En este caso, los vecinos entendieron la trampa inmediatamente. Buenos Aires sigue surcada por un abanico de vías ferroviarias trazadas hace un siglo en una ciudad de baja densidad, con espacios todavía abiertos y tránsito casi nulo. Es una red realmente amplia, algo raro de ver en una ciudad, y un problema nunca resuelto. Como el espacio urbano ahora es dominado por autos y colectivos, los trenes resultan barreras singulares, muros al tránsito que deforman la ciudad, como puede comprobar cualquiera que cruce de sur a norte a la altura del Once. La enorme inversión de enterrar las vías o cribar su recorrido con túneles viales nunca se realizó. Con lo que el tránsito se empaca y los trenes circulan más despacio y con menos frecuencia, porque todo el tiempo hay que abrir barreras.
Por eso la trampita atractiva del gobierno porteño, de arroparse en la “visión” de solucionar el problema histórico. Sólo que lo que planearon tenía como prioridad lucirse, no solucionar. El amplio mapa de quince túneles tenía la curiosa característica de dejar afuera todos los cruces importantes, las reales galletas viales en avenidas y calles de alta circulación. Lo que creaban los funcionarios eran aliviadores para autos particulares, de modo que uno pudiera escaparle al embotellamiento de la barrera baja por callecitas laterales, cruzando la vía por túneles de pequeño tamaño, los sapitos. Es una idea de vivos, no de planificadores, ésta de dejar en la estaca a colectivos, camiones, fletes y otros pobreríos, mientras los autos particulares zafan.

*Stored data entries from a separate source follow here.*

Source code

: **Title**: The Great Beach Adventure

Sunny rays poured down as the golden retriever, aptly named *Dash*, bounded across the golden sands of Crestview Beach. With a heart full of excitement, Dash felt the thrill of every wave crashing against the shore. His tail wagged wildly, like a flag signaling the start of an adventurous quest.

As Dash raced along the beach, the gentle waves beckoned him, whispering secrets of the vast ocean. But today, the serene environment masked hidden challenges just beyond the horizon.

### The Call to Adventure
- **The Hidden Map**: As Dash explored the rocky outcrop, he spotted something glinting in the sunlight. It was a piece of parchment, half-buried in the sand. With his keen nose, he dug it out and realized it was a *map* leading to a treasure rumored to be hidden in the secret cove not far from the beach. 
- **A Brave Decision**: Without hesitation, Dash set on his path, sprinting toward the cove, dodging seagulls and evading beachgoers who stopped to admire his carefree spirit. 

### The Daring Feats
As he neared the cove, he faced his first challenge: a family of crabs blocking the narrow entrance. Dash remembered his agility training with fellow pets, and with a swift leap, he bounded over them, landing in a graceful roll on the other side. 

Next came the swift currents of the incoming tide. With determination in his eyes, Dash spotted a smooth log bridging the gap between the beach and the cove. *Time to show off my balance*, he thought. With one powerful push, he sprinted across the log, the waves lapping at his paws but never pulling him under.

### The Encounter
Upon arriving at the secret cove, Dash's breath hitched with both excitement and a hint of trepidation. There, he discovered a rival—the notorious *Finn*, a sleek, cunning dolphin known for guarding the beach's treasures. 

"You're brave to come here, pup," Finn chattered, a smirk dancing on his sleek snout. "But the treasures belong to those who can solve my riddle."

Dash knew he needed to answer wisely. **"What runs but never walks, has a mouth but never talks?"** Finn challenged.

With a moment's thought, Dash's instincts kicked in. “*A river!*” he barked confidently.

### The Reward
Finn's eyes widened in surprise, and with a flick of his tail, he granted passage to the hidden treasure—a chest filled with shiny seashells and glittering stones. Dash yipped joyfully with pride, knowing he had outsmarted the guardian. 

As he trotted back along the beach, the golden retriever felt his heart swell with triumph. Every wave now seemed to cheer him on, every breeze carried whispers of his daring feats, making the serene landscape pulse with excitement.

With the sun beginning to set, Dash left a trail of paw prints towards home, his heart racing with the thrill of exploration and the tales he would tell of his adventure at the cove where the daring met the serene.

Pero quienes viven en esas calles tranquilas se vieron venir ruidos y tránsitos. El defensor adjunto Gómez Coronado destacaba el entusiasmo y la claridad de los vecinos en las audiencias públicas, que entendieron que se les pedía que sacrificaran un interés legítimo a cambio de nada, de un parche. Los vecinos, una y otra vez, reclamaron que el tránsito se quedara en las avenidas y que, por tanto, se hicieran obras en serio en las avenidas.
Gómez Coronado acompañó el reclamo que, como para festejar el nuevo año, tuvo un fuerte eco en la Justicia porteña cuando el juez Juan Cataldo intimó al Ejecutivo a paralizar las obras y frenar las licitaciones. Los argumentos recogen los que Gómez Coronado barajó en sus resoluciones contra los sapitos de septiembre y octubre.